NHR@FAU seminar: A closer look at the Fujitsu A64FX processor

Fujistu A64FX. (c) Fujitsu, with permission
Source: Fujitsu. With permission.

Competitive Arm-based processor designs have been entering the HPC scene in recent years. With the Fujitsu A64FX, one of these has finally made it to the top of the Top500 list. Although it is a traditional cache-based multicore processor, its peak performance and memory bandwidth rival accelerator devices. Generating efficient code for such a new architecture requires a good understanding of its performance features. In this talk we present performance modeling and benchmarking results for the A64FX, with a special focus on sparse matrix-vector multiplication (SpMV). We detail the construction of the Execution-Cache-Memory (ECM) performance model for the A64FX processor and validate it using streaming loops.
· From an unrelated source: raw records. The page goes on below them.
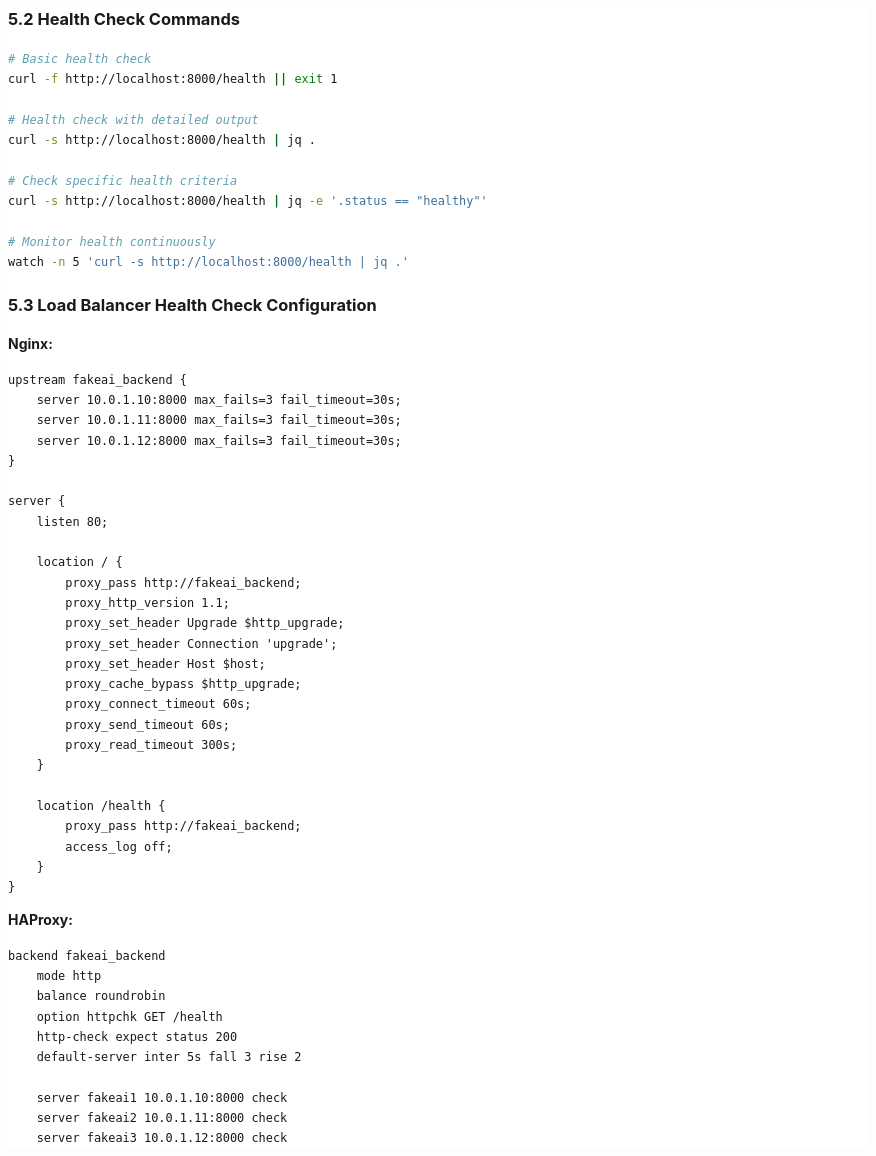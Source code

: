 ### 5.2 Health Check Commands

```bash
# Basic health check
curl -f http://localhost:8000/health || exit 1

# Health check with detailed output
curl -s http://localhost:8000/health | jq .

# Check specific health criteria
curl -s http://localhost:8000/health | jq -e '.status == "healthy"'

# Monitor health continuously
watch -n 5 'curl -s http://localhost:8000/health | jq .'
```

### 5.3 Load Balancer Health Check Configuration

**Nginx:**
```nginx
upstream fakeai_backend {
    server 10.0.1.10:8000 max_fails=3 fail_timeout=30s;
    server 10.0.1.11:8000 max_fails=3 fail_timeout=30s;
    server 10.0.1.12:8000 max_fails=3 fail_timeout=30s;
}

server {
    listen 80;

    location / {
        proxy_pass http://fakeai_backend;
        proxy_http_version 1.1;
        proxy_set_header Upgrade $http_upgrade;
        proxy_set_header Connection 'upgrade';
        proxy_set_header Host $host;
        proxy_cache_bypass $http_upgrade;
        proxy_connect_timeout 60s;
        proxy_send_timeout 60s;
        proxy_read_timeout 300s;
    }

    location /health {
        proxy_pass http://fakeai_backend;
        access_log off;
    }
}
```

**HAProxy:**
```haproxy
backend fakeai_backend
    mode http
    balance roundrobin
    option httpchk GET /health
    http-check expect status 200
    default-server inter 5s fall 3 rise 2

    server fakeai1 10.0.1.10:8000 check
    server fakeai2 10.0.1.11:8000 check
    server fakeai3 10.0.1.12:8000 check
```
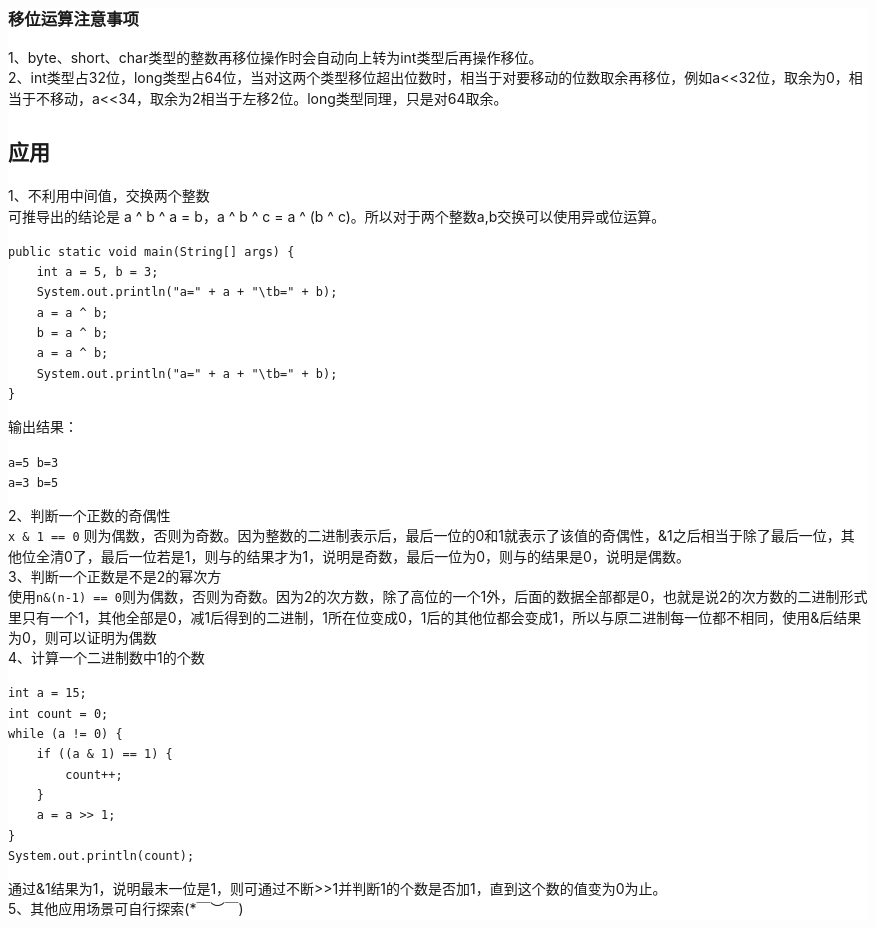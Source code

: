 
### 移位运算注意事项

1、byte、short、char类型的整数再移位操作时会自动向上转为int类型后再操作移位。  
2、int类型占32位，long类型占64位，当对这两个类型移位超出位数时，相当于对要移动的位数取余再移位，例如a<<32位，取余为0，相当于不移动，a<<34，取余为2相当于左移2位。long类型同理，只是对64取余。

应用
--

1、不利用中间值，交换两个整数  
可推导出的结论是 a ^ b ^ a = b，a ^ b ^ c = a ^ (b ^ c)。所以对于两个整数a,b交换可以使用异或位运算。

    public static void main(String[] args) {
        int a = 5, b = 3;
        System.out.println("a=" + a + "\tb=" + b);
        a = a ^ b;
        b = a ^ b;
        a = a ^ b;
        System.out.println("a=" + a + "\tb=" + b);
    }
    

输出结果：

    a=5	b=3
    a=3	b=5
    

2、判断一个正数的奇偶性  
`x & 1 == 0` 则为偶数，否则为奇数。因为整数的二进制表示后，最后一位的0和1就表示了该值的奇偶性，&1之后相当于除了最后一位，其他位全清0了，最后一位若是1，则与的结果才为1，说明是奇数，最后一位为0，则与的结果是0，说明是偶数。  
3、判断一个正数是不是2的幂次方  
使用`n&(n-1) == 0`则为偶数，否则为奇数。因为2的次方数，除了高位的一个1外，后面的数据全部都是0，也就是说2的次方数的二进制形式里只有一个1，其他全部是0，减1后得到的二进制，1所在位变成0，1后的其他位都会变成1，所以与原二进制每一位都不相同，使用&后结果为0，则可以证明为偶数  
4、计算一个二进制数中1的个数

    int a = 15;
    int count = 0;
    while (a != 0) {
        if ((a & 1) == 1) {
            count++;
        }
        a = a >> 1;
    }
    System.out.println(count);
    

通过&1结果为1，说明最末一位是1，则可通过不断>>1并判断1的个数是否加1，直到这个数的值变为0为止。  
5、其他应用场景可自行探索(\*￣︶￣)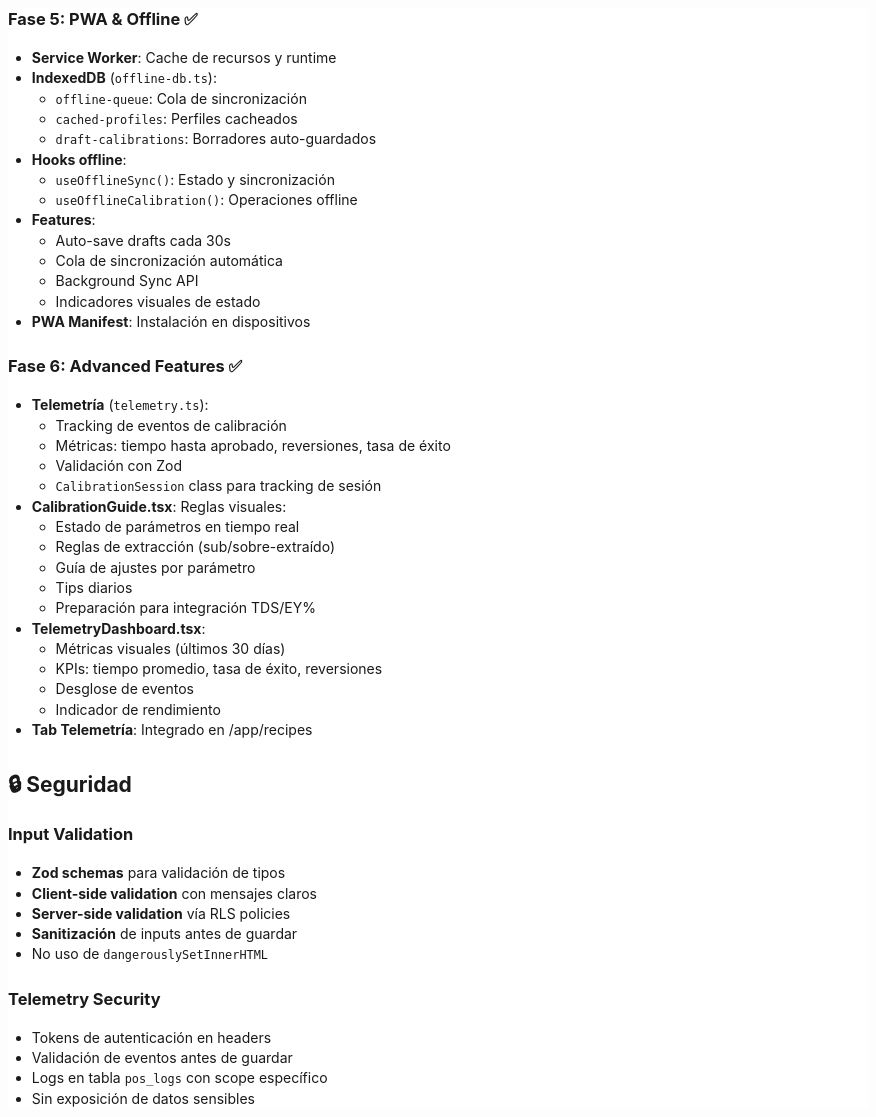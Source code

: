 ### Fase 5: PWA & Offline ✅
- **Service Worker**: Cache de recursos y runtime
- **IndexedDB** (`offline-db.ts`):
  - `offline-queue`: Cola de sincronización
  - `cached-profiles`: Perfiles cacheados
  - `draft-calibrations`: Borradores auto-guardados
- **Hooks offline**:
  - `useOfflineSync()`: Estado y sincronización
  - `useOfflineCalibration()`: Operaciones offline
- **Features**:
  - Auto-save drafts cada 30s
  - Cola de sincronización automática
  - Background Sync API
  - Indicadores visuales de estado
- **PWA Manifest**: Instalación en dispositivos

### Fase 6: Advanced Features ✅
- **Telemetría** (`telemetry.ts`):
  - Tracking de eventos de calibración
  - Métricas: tiempo hasta aprobado, reversiones, tasa de éxito
  - Validación con Zod
  - `CalibrationSession` class para tracking de sesión
- **CalibrationGuide.tsx**: Reglas visuales:
  - Estado de parámetros en tiempo real
  - Reglas de extracción (sub/sobre-extraído)
  - Guía de ajustes por parámetro
  - Tips diarios
  - Preparación para integración TDS/EY%
- **TelemetryDashboard.tsx**: 
  - Métricas visuales (últimos 30 días)
  - KPIs: tiempo promedio, tasa de éxito, reversiones
  - Desglose de eventos
  - Indicador de rendimiento
- **Tab Telemetría**: Integrado en /app/recipes

## 🔒 Seguridad

### Input Validation
- **Zod schemas** para validación de tipos
- **Client-side validation** con mensajes claros
- **Server-side validation** vía RLS policies
- **Sanitización** de inputs antes de guardar
- No uso de `dangerouslySetInnerHTML`

### Telemetry Security
- Tokens de autenticación en headers
- Validación de eventos antes de guardar
- Logs en tabla `pos_logs` con scope específico
- Sin exposición de datos sensibles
We also point out peculiarities in the microarchitecture to keep in mind when optimizing applications, and why the CRS matrix storage format is inappropriate and should be dropped in favor of SELL-C-sigma in order to achieve bandwidth saturation for SpMV. In this context, we also look into some code optimization strategies that are relevant for A64FX and compare its SpMV performance with current x86 processors and the NVIDIA V100.

Date & time: Tuesday, February 23, 2 p.m.

Speaker: Georg Hager, Head of NHR@FAU Training & Support

Slides: A64FX_NHR.pdf